Der verlorene Vater sinkt von Stufe zu Stufe

Wir wollen uns nicht über alle Einzelheiten der Rückkehr und Einnistung des Admirals verbreiten, sondern rasch bis zu der Katastrophe eilen und nur ein paar besonders einschneidende Vorfälle chronistisch aufzeichnen, wobei wir uns gänzlich auf das Zeugnis Richards stützen müssen, denn Esther hat bis heute über diese kritischste Zeit ihres Lebens nie den Mund geöffnet. Und was den Admiral anbetrifft – nun, obgleich dieser Seeoffizier noch lebt und jetzt zum Glück in einer Hafenstadt untergebracht ist, wo er ein Fernrohr hat und im Vorgarten eine Flagge hißt, so ist er unfähig, den leisesten Lichtschimmer auf jene Angelegenheit zu werfen.
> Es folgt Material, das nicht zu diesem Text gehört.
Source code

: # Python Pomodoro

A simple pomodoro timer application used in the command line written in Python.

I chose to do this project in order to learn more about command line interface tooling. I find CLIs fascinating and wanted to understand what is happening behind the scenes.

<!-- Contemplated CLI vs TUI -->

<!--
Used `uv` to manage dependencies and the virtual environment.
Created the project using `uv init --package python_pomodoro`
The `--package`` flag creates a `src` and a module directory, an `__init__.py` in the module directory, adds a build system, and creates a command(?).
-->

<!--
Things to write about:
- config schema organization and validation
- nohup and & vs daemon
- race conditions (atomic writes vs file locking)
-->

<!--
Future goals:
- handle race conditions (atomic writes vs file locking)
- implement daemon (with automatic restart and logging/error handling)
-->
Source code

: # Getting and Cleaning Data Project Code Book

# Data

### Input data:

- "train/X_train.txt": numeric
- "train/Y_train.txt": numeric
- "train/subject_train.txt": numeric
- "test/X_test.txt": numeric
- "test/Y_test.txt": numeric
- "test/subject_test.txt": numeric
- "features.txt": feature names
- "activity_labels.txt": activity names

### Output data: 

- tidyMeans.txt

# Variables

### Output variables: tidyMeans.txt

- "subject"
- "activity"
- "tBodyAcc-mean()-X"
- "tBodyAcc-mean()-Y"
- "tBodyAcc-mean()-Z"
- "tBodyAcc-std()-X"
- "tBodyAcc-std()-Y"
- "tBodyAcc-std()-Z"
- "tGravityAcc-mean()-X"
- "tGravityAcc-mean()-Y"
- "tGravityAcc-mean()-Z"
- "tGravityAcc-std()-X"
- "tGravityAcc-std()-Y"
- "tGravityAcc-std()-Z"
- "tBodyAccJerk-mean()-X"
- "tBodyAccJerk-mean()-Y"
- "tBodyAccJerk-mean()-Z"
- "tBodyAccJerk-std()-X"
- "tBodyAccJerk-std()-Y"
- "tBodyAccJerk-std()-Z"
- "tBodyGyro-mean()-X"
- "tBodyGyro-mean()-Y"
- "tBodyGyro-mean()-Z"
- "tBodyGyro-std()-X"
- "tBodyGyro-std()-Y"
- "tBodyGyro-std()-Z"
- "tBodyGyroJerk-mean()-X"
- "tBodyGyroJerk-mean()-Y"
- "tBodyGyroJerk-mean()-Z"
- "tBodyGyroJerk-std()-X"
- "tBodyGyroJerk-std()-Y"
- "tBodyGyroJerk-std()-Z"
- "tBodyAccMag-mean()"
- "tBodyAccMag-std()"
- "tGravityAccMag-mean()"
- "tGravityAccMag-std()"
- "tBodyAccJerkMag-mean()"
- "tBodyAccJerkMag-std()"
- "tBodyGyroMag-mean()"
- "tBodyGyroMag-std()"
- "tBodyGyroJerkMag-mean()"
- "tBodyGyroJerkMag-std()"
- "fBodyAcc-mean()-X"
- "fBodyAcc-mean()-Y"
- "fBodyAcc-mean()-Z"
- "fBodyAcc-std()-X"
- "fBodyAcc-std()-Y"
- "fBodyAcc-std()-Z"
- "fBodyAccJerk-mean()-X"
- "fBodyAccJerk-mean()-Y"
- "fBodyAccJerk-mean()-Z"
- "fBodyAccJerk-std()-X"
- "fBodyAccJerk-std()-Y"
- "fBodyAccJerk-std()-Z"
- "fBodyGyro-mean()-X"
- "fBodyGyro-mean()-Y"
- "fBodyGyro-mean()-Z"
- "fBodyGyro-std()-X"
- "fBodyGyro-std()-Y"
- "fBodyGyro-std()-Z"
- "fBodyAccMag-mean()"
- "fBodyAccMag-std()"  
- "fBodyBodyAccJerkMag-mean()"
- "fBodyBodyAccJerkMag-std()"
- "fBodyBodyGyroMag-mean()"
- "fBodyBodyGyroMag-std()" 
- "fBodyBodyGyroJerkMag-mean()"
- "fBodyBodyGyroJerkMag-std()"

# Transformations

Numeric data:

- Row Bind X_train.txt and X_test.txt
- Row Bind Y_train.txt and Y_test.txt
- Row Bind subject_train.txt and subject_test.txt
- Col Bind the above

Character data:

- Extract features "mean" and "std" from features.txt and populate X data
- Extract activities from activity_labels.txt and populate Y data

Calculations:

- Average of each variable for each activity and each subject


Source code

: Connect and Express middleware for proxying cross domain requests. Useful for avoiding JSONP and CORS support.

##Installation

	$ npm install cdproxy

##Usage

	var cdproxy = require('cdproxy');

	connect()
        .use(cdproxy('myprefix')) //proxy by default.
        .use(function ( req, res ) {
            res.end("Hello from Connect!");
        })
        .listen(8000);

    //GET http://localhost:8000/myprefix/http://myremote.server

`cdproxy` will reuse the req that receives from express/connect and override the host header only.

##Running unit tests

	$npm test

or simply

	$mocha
Wieder und wieder hat er dem Verfasser gegenüber erklärt: »Wenn ich wüßte, worum es sich eigentlich gehandelt hat, Herr, will ich – – sein«, mit einem Wort: sein, was er, wie ich hoffe, nicht ist. Dann pflegte er das Bildnis seiner Tochter, eine Photographie, anzublicken, mit einem versonnenen Ausdruck sein Haupt zu schütteln und sich zum Trost einen frischen Grog zu mischen. Nur einmal habe ich es erlebt, daß er darüber hinausging und seine Gefühle Esther gegenüber in einem einzigen, aber beredten Wort ausdrückte.

»Ein Schlingel, Herr«, sagte er nicht zornig, eher belustigt, und trank dabei einen kräftigen Schluck auf ihre Gesundheit. Sein schlimmster Feind müßte gestehen, daß er ein Mann ohne Bosheit war. Nie in seinem Leben hegte er einen Groll: dazu fehlte ihm der nötige Geschmack und die Konzentrationsfähigkeit.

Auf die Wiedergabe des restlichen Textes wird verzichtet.